As you’d hope with an 8K TV, though, it’s not just the boldness and punch of the colours that catches your eye. Fine colour blends are handled with exceptional finesse, as the quality of Samsung’s latest image processing combines with the screen’s immense native 8K resolution to deliver pictures of fantastic texture and detail. There’s scarcely any hint of colour striping over subtle HDR blends, either, ‘solving’ a long-running Samsung weakness.
The exceptional texture and detail work isn’t just notable with native 8K sources, either. Samsung’s 8K AI Upscaling system now features a new Deep Learning element that appears to greatly increase the sense of detail and texture in the most detailed parts of the picture. If you thought 8K TVs were pointless because there’s no native 8K content, Samsung’s latest 8K Upscaling system is good enough – with native 4K sources, anyway – to force you to think again.
The sharpness of the Q950TS’s pictures holds good during motion, too. Not least because Samsung has now made it possible to use its so-called 5:5 24Hz playback approach without it creating unwanted other side effects.
The three most exciting picture features the Q950TS introduces, though, are a new Active Tone Mapping system, an Adaptive Picture engine, and finally, a new approach to the local dimming system driving its direct LED lighting system.
The Active Tone Mapping system can work with either HDR10 or HDR10+ HDR systems, and does a striking job of making images look more dynamic. Especially in dark and mid-bright scenes of very aggressively mastered HDR content that uses peak HDR levels of more than 1000 nits.
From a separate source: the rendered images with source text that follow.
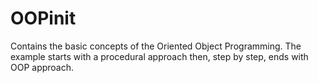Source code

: # OOPinit
Contains the basic concepts of the Oriented Object Programming. The example starts with a procedural approach then, step by step, ends with OOP approach.
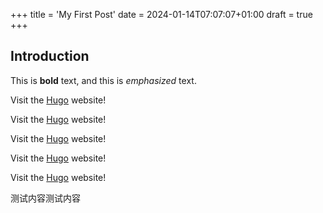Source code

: +++
title = 'My First Post'
date = 2024-01-14T07:07:07+01:00
draft = true
+++
## Introduction

This is **bold** text, and this is *emphasized* text.

Visit the [Hugo](https://gohugo.io) website!

Visit the [Hugo](https://gohugo.io) website!

Visit the [Hugo](https://gohugo.io) website!

Visit the [Hugo](https://gohugo.io) website!

Visit the [Hugo](https://gohugo.io) website!

测试内容测试内容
The Adaptive Picture engine uses a sensor in the TV to optimise image playback for different light levels in your room. This basic concept is hardly new. But the difference this time lies in the intelligence of the optimisation system, as it adjusts difference sections of the picture separately rather than just imposing a basic all-over brightness change.
For instance, if an HDR scene is predominantly dark and you ramp up the light levels in your room, the Adaptive Picture system will increase the brightness of the dark areas, so that shadow details remain visible, without changing the look of the bright areas.
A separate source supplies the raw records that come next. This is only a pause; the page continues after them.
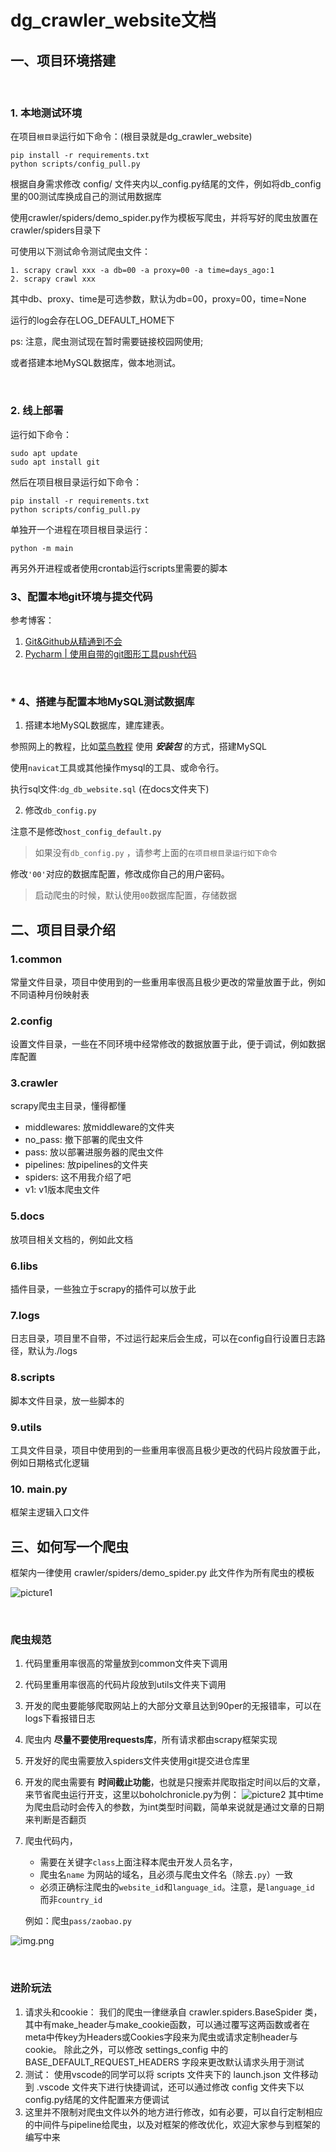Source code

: # dg_crawler_website文档

## 一、项目环境搭建

&nbsp;

### 1. 本地测试环境

在项目`根目录`运行如下命令：(根目录就是dg_crawler_website)

    pip install -r requirements.txt
    python scripts/config_pull.py

根据自身需求修改 config/ 文件夹内以_config.py结尾的文件，例如将db_config里的00测试库换成自己的测试用数据库

使用crawler/spiders/demo_spider.py作为模板写爬虫，并将写好的爬虫放置在crawler/spiders目录下

可使用以下测试命令测试爬虫文件：

    1. scrapy crawl xxx -a db=00 -a proxy=00 -a time=days_ago:1
    2. scrapy crawl xxx

其中db、proxy、time是可选参数，默认为db=00，proxy=00，time=None

运行的log会存在LOG_DEFAULT_HOME下

ps: 注意，爬虫测试现在暂时需要链接校园网使用; 


或者搭建本地MySQL数据库，做本地测试。

&nbsp;

### 2. 线上部署

运行如下命令：

    sudo apt update
    sudo apt install git

然后在项目根目录运行如下命令：

    pip install -r requirements.txt
    python scripts/config_pull.py

单独开一个进程在项目根目录运行：

    python -m main

再另外开进程或者使用crontab运行scripts里需要的脚本

### 3、配置本地git环境与提交代码

参考博客：
1. [Git&Github从精通到不会](https://zhuanlan.zhihu.com/p/392095155)
2. [Pycharm | 使用自带的git图形工具push代码](https://blog.csdn.net/m0_46156900/article/details/121857440)

&nbsp;

### * 4、搭建与配置本地MySQL测试数据库
1. 搭建本地MySQL数据库，建库建表。

参照网上的教程，比如[菜鸟教程](https://www.runoob.com/mysql/mysql-install.html) 使用 ***安装包*** 的方式，搭建MySQL

使用`navicat`工具或其他操作mysql的工具、或命令行。

执行sql文件:`dg_db_website.sql` (在docs文件夹下)

2. 修改`db_config.py`

注意不是修改`host_config_default.py`
>如果没有`db_config.py` ，请参考上面的`在项目根目录运行如下命令`

修改`'00'`对应的数据库配置，修改成你自己的用户密码。
> 启动爬虫的时候，默认使用`00`数据库配置，存储数据
## 二、项目目录介绍

### 1.common

常量文件目录，项目中使用到的一些重用率很高且极少更改的常量放置于此，例如不同语种月份映射表

### 2.config

设置文件目录，一些在不同环境中经常修改的数据放置于此，便于调试，例如数据库配置

### 3.crawler

scrapy爬虫主目录，懂得都懂

+ middlewares:  放middleware的文件夹
+ no_pass:      撤下部署的爬虫文件
+ pass:         放以部署进服务器的爬虫文件
+ pipelines:    放pipelines的文件夹
+ spiders:      这不用我介绍了吧
+ v1:           v1版本爬虫文件

### 5.docs

放项目相关文档的，例如此文档

### 6.libs

插件目录，一些独立于scrapy的插件可以放于此

### 7.logs

日志目录，项目里不自带，不过运行起来后会生成，可以在config自行设置日志路径，默认为./logs

### 8.scripts

脚本文件目录，放一些脚本的

### 9.utils

工具文件目录，项目中使用到的一些重用率很高且极少更改的代码片段放置于此，例如日期格式化逻辑

### 10. main.py

框架主逻辑入口文件

## 三、如何写一个爬虫

框架内一律使用 crawler/spiders/demo_spider.py 此文件作为所有爬虫的模板

![picture1](picture1.jpg)

&nbsp;

### 爬虫规范

1. 代码里重用率很高的常量放到common文件夹下调用
1. 代码里重用率很高的代码片段放到utils文件夹下调用
1. 开发的爬虫要能够爬取网站上的大部分文章且达到90per的无报错率，可以在logs下看报错日志
1. 爬虫内 **尽量不要使用requests库**，所有请求都由scrapy框架实现
1. 开发好的爬虫需要放入spiders文件夹使用git提交进仓库里
1. 开发的爬虫需要有 **时间截止功能**，也就是只搜索并爬取指定时间以后的文章，来节省爬虫运行开支，这里以boholchronicle.py为例：
![picture2](picture2.jpg)
其中time为爬虫启动时会传入的参数，为int类型时间戳，简单来说就是通过文章的日期来判断是否翻页

1. 爬虫代码内，
   - 需要在关键字`class`上面注释本爬虫开发人员名字，
   - 爬虫名`name` 为网站的域名，且必须与爬虫文件名（除去`.py`）一致
   - 必须正确标注爬虫的`website_id`和`language_id`。注意，是`language_id` 而非`country_id`
    
    例如：爬虫`pass/zaobao.py`

![img.png](img.png)
   

&nbsp;

### 进阶玩法

1. 请求头和cookie：
我们的爬虫一律继承自 crawler.spiders.BaseSpider 类，其中有make_header与make_cookie函数，可以通过覆写这两函数或者在meta中传key为Headers或Cookies字段来为爬虫或请求定制header与cookie。
除此之外，可以修改 settings_config 中的 BASE_DEFAULT_REQUEST_HEADERS 字段来更改默认请求头用于测试
2. 测试：
使用vscode的同学可以将 scripts 文件夹下的 launch.json 文件移动到 .vscode 文件夹下进行快捷调试，还可以通过修改 config 文件夹下以config.py结尾的文件配置来方便调试
3. 这里并不限制对爬虫文件以外的地方进行修改，如有必要，可以自行定制相应的中间件与pipeline给爬虫，以及对框架的修改优化，欢迎大家参与到框架的编写中来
The system appeared to work very well during demonstrations at the CES. It’s a touch slow to react, perhaps, but on the other hand that does stop the picture from ‘shifting’ so often that it becomes distracting.
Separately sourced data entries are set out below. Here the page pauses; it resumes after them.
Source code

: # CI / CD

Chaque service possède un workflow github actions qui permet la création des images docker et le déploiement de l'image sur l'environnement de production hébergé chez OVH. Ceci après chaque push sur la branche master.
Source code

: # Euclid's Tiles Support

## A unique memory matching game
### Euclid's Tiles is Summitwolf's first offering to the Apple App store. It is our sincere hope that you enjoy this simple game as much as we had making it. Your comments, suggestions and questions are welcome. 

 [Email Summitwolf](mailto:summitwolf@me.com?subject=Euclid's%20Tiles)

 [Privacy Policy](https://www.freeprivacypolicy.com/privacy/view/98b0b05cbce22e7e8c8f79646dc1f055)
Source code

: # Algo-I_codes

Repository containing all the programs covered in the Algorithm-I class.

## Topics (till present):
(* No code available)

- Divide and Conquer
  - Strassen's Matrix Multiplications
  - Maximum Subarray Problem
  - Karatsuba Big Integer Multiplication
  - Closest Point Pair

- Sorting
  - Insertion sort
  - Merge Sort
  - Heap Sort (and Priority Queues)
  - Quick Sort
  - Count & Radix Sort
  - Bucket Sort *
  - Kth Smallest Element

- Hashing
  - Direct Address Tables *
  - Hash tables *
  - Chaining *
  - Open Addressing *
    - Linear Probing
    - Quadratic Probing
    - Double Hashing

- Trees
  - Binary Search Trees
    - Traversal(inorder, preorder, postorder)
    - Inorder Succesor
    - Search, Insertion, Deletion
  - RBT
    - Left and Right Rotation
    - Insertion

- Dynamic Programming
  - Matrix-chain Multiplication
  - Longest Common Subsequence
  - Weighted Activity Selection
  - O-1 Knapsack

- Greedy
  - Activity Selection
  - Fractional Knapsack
The Q950TS’s new backlight system is built around better power management. Essentially the new image analysis engine can funnel power away from dark picture areas and feed it into bright areas. This boosts contrast considerably, with much brighter highlights than you got with last year’s Samsung 8K TVs sitting right beside what appeared (under the bright show floor lights, it should be stressed) to be strong black levels by LCD standards.
Samsung Q950TS feature – A couple of new tricks
It’s worth wrapping this first look at one of 2020’s most exciting TVs with a couple of unexpected new features Samsung has just announced for the Q950TS but which I couldn’t explore during my time with it.
First, it will carry the UHD-Alliance’s new Filmmaker Mode, which essentially turns off most of a TV’s processing to get closer to the look of the original content.
Second, Samsung stated that the Q950TS was compatible with both of the new 8K Association and CTA 8K Ultra HD specifications, suggesting that Samsung may have tweaked its wide viewing angle technology to achieve the higher ‘contrast modulation’ measurement the CTA demands before it will class a TV as truly 8K.
Samsung Q950TS price – TBC for now
No price has been announced for any of the 65, 75 and 85-inch models in the in the Q950TS range, but we’re hoping for review samples to start arriving in February or March.